Lived alone, nobody knew.
Leefde alleen, niemand wist het.
Lived alone, poor creature.
Woonde alleen, die stakker.
College grad, lived alone. Thirty-one years old.
Jaar, afgestudeerd, woont alleen.
Lived alone, no job.
Leefde alleen, werkloos.
Esther lived alone with her son Jonathan.
Ester woonde alleen met haar zoon Jonathan.
Thirty-one years old college grad, lived alone.
Jaar, afgestudeerd, woont alleen.
Edna lived alone.
Edna woonde alleen.
She lived alone and had several cleaning jobs.
Ze leefde alleen en had verschillende baantjes.
College grad, lived alone. 31 years old.
Jaar, afgestudeerd, woont alleen.
Witnesses? Lived alone, no next of kin?
Leefde alleen, geen nabestaanden. Getuigen?

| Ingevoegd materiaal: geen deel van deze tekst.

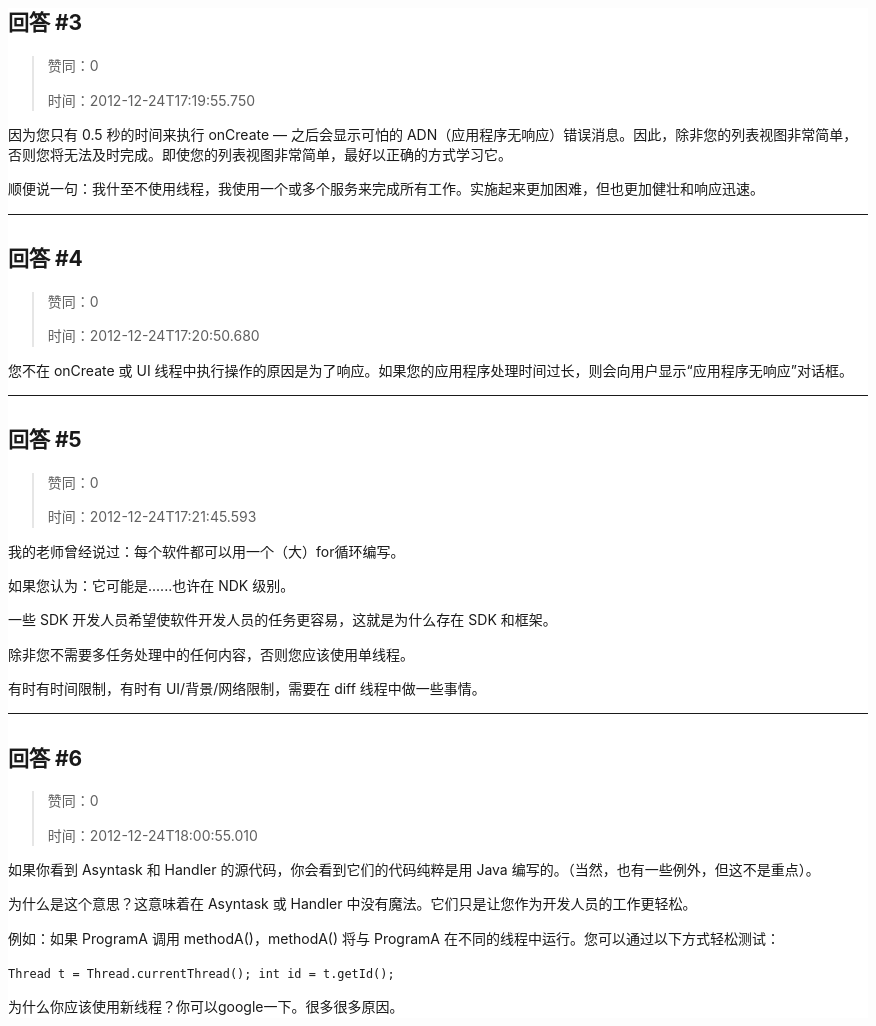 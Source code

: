 ## 回答 #3

> 赞同：0
> 
> 时间：2012-12-24T17:19:55.750

因为您只有 0.5 秒的时间来执行 onCreate — 之后会显示可怕的 ADN（应用程序无响应）错误消息。因此，除非您的列表视图非常简单，否则您将无法及时完成。即使您的列表视图非常简单，最好以正确的方式学习它。

顺便说一句：我什至不使用线程，我使用一个或多个服务来完成所有工作。实施起来更加困难，但也更加健壮和响应迅速。

* * *

## 回答 #4

> 赞同：0
> 
> 时间：2012-12-24T17:20:50.680

您不在 onCreate 或 UI 线程中执行操作的原因是为了响应。如果您的应用程序处理时间过长，则会向用户显示“应用程序无响应”对话框。

* * *

## 回答 #5

> 赞同：0
> 
> 时间：2012-12-24T17:21:45.593

我的老师曾经说过：每个软件都可以用一个（大）for循环编写。

如果您认为：它可能是......也许在 NDK 级别。

一些 SDK 开发人员希望使软件开发人员的任务更容易，这就是为什么存在 SDK 和框架。

除非您不需要多任务处理中的任何内容，否则您应该使用单线程。

有时有时间限制，有时有 UI/背景/网络限制，需要在 diff 线程中做一些事情。

* * *

## 回答 #6

> 赞同：0
> 
> 时间：2012-12-24T18:00:55.010

如果你看到 Asyntask 和 Handler 的源代码，你会看到它们的代码纯粹是用 Java 编写的。（当然，也有一些例外，但这不是重点）。

为什么是这个意思？这意味着在 Asyntask 或 Handler 中没有魔法。它们只是让您作为开发人员的工作更轻松。

例如：如果 ProgramA 调用 methodA()，methodA() 将与 ProgramA 在不同的线程中运行。您可以通过以下方式轻松测试：

`Thread t = Thread.currentThread();
int id = t.getId();`

为什么你应该使用新线程？你可以google一下。很多很多原因。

Lived alone, flat in the Clifton area.
Woonde alleen, flat in Clifton.
Lived alone, no next of kin. Witnesses?
Leefde alleen, geen nabestaanden. Getuigen?

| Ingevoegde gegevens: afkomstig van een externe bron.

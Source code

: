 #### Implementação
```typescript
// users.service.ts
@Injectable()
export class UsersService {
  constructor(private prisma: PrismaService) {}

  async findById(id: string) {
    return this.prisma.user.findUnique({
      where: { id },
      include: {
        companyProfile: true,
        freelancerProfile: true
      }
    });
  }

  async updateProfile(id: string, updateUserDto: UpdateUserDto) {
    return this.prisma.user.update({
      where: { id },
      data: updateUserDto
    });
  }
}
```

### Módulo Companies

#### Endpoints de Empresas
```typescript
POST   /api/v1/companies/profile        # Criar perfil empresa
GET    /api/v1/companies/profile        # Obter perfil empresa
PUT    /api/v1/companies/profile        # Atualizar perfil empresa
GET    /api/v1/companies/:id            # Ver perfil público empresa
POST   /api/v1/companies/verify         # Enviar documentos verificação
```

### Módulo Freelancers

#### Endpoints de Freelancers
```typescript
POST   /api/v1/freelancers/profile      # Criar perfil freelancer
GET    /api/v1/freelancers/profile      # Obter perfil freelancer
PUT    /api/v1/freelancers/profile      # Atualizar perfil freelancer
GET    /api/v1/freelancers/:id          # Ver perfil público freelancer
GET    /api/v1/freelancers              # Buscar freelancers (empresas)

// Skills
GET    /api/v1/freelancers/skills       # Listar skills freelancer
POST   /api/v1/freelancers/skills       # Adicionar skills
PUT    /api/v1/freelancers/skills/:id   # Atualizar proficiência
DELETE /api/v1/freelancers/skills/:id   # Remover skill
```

Thanks. She lived alone with her brother.
Dank je. Ze woonde alleen met haar broer.
I lived alone.
Ik leefde alleen.
She lived alone with her brother.- Thanks.
Dank je. Ze woonde alleen met haar broer.
He lived alone in a hotel.
Hij woonde alleen in een hotel.
He was single, lived alone.
Hij was vrijgezel, leefde alleen.
Mr. Brundish lived alone in the oldest house in Hardborough.
Mr Brundish woonde alleen in het oudste huis van Hardborough.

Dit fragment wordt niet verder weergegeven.